Pssst.  Hey.  Yeah you.  Come here, I have something to tell you.  Y’know when you get me confused for the other Black guy in the office?  It really pisses me off.  I know, I know.  We all look alike.  Trust me, I’ve heard many of Black folk say the same thing about you.  But really, c’mon now there’s a handful of Black guys in an office of hundreds of people.  Sh*t, I’m the only one in this department.  Matter of fact, you probably see more Black people walking past the security desk in the lobby than you do walking in the hallways.  So how can you not keep us straight?

My face may remain stoic when you say “Hey Portland?  How are things?” but in my mind it goes a little something like this.  Mutha fucka, I’m Seattle.  Portland is five inches shorter than me and works in a different department.  I’m Six Foot Sexy.  Do you not see me and my tall ass walking around the hallway?  Just off height alone, how can you get us confused?  Not to mention we have different personalities, different jobs and rock different gear.  We sit on different floors man.  Furthermore there’s only a handful of us at this job, you mean you can’t keep us straight?  That’s some sad sh*t homie.  That’s beyond ignorant; it’s disrespectful.  

You may have noticed a change in how I talk to you too.  I know, I know before I used to tactfully correct you and giddily watch your face become red with embarrassment.  Now, I’ve gotten to a point where I’ll happily correct you and add in a touch of signature Seattle cynicism.  So when you say, “Hey Portland.”  I just respond, “No, that’s the other Black guy.  I’m Seattle.”  And I’m off before your jaw can hit the floor.  Call it tough love.

Y’know I read that when you’re not exposed to different races, the unique facial features, hair texture, and overall appearance that other races have will all seem the same for you.  I understand that you might have grown up in an area where everyone looked like you.  I don’t hold that against you.  But damn, you work with me everyday.  You mean, you still can’t get my homeboy and I straight?  Look around, it doesn’t take a genius to realize this is a very homogenous industry, but I seem remember your names.  And we have hundreds co-workers.  Even if I don’t know your name, I know you’re not the same person as Steve around the corner.

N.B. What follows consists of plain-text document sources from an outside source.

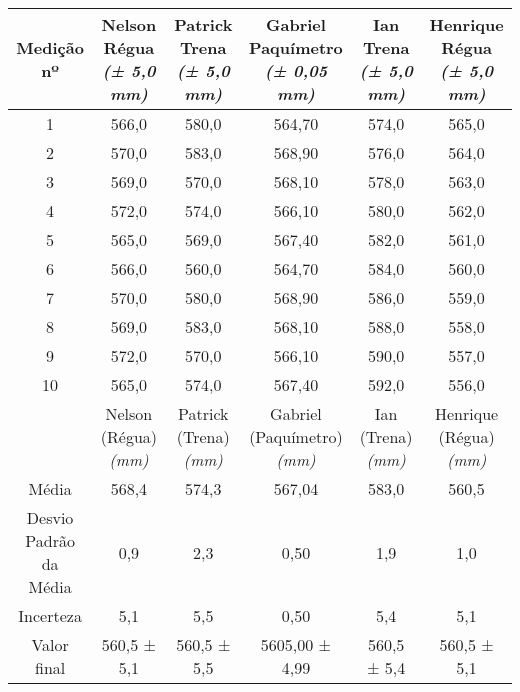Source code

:\documentclass{article}
\begin{document}
\begin{table}[h!]
\centering
\begin{tabular}{c c c c c c }
\toprule
Medição nº & \shortstack{Nelson\\Régua\\\textit{(± 5,0 mm)}} & \shortstack{Patrick\\Trena\\\textit{(± 5,0 mm)}} & \shortstack{Gabriel\\Paquímetro\\\textit{(± 0,05 mm)}} & \shortstack{Ian\\Trena\\\textit{(± 5,0 mm)}} & \shortstack{Henrique\\Régua\\\textit{(± 5,0 mm)}}\\
\midrule
1 & 566,0 & 580,0 & 564,70 & 574,0 & 565,0\\
2 & 570,0 & 583,0 & 568,90 & 576,0 & 564,0\\
3 & 569,0 & 570,0 & 568,10 & 578,0 & 563,0\\
4 & 572,0 & 574,0 & 566,10 & 580,0 & 562,0\\
5 & 565,0 & 569,0 & 567,40 & 582,0 & 561,0\\
6 & 566,0 & 560,0 & 564,70 & 584,0 & 560,0\\
7 & 570,0 & 580,0 & 568,90 & 586,0 & 559,0\\
8 & 569,0 & 583,0 & 568,10 & 588,0 & 558,0\\
9 & 572,0 & 570,0 & 566,10 & 590,0 & 557,0\\
10 & 565,0 & 574,0 & 567,40 & 592,0 & 556,0\\
\midrule
&\shortstack{Nelson\\(Régua)\\\textit{(mm)}} & \shortstack{Patrick\\(Trena)\\\textit{(mm)}} & \shortstack{Gabriel\\(Paquímetro)\\\textit{(mm)}} & \shortstack{Ian\\(Trena)\\\textit{(mm)}} & \shortstack{Henrique\\(Régua)\\\textit{(mm)}}\\
\midrule
Média & 568,4 & 574,3 & 567,04 & 583,0 & 560,5\\[3pt]
\shortstack{Desvio\\Padrão da\\Média} & 0,9 & 2,3 & 0,50 & 1,9 & 1,0\\[3pt]
Incerteza & 5,1 & 5,5 & 0,50 & 5,4 & 5,1\\[3pt]
Valor final & 560,5 ± 5,1 & 560,5 ± 5,5 & 5605,00 ± 4,99 & 560,5 ± 5,4 & 560,5 ± 5,1\\[3pt]
\bottomrule
\end{tabular}
\end{table}
\end{document}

So please, get your sh*t straight.  We’re different.  Yes, different.  Black people do not come off an assembly line.  If you can remember the names of all the Black players on your local football team, their stats, and schools they went to, I think you can remember me and a couple other Black guys in the office.  Think of it as a starting line up and the sixth man.  Or maybe I should just get Washington printed on the back of every shirt I wear.  Seems like that’s the only time you can remember a specific Black person.  Well, that and if I ended up on the 10 o’clock news.